▶ Exercise details
From the line with "the Highest Altitude" through the line with "Maximum Population Year", inclusive, return each line of the data below exactly and leave the rest out.

Saved entries
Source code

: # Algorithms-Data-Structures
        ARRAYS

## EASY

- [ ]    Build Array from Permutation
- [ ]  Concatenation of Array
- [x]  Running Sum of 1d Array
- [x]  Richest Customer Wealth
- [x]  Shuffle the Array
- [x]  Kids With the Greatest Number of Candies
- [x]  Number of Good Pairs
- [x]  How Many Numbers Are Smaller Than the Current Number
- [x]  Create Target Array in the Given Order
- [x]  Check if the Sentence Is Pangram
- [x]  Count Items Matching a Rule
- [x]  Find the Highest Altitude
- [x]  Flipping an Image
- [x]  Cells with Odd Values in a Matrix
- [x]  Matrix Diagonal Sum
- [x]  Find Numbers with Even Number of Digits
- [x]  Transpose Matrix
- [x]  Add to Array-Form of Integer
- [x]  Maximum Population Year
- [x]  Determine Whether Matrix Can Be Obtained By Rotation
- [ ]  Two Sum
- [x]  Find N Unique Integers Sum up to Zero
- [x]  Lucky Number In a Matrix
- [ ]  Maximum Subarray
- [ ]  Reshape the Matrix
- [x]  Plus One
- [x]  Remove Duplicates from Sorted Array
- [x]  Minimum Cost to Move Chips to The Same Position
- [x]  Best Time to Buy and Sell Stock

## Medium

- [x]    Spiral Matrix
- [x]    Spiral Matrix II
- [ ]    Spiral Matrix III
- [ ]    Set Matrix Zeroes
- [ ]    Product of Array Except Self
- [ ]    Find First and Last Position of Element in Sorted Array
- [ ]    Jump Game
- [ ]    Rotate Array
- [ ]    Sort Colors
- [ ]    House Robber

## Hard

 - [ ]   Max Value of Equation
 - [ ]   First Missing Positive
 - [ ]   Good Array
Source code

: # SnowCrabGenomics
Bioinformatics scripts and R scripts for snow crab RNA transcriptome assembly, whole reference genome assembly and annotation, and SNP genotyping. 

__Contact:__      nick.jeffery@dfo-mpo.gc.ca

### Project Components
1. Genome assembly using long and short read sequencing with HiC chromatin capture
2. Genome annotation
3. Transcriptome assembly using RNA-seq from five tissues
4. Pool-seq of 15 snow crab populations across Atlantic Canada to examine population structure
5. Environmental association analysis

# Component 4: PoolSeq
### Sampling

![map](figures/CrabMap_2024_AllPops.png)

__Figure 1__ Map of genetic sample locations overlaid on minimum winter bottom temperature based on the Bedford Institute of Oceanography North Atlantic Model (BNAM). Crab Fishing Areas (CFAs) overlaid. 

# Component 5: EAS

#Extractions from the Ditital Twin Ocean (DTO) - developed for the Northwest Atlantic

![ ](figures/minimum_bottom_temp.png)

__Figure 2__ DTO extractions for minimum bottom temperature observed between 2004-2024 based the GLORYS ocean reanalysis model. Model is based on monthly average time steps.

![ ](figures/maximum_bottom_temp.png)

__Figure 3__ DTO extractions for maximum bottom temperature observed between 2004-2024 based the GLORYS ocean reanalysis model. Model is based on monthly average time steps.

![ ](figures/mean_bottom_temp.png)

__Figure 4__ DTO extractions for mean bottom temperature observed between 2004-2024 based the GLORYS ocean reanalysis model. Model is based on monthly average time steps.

▶ Worked solution
- [x]  Find the Highest Altitude
- [x]  Flipping an Image
- [x]  Cells with Odd Values in a Matrix
- [x]  Matrix Diagonal Sum
- [x]  Find Numbers with Even Number of Digits
- [x]  Transpose Matrix
- [x]  Add to Array-Form of Integer
- [x]  Maximum Population Year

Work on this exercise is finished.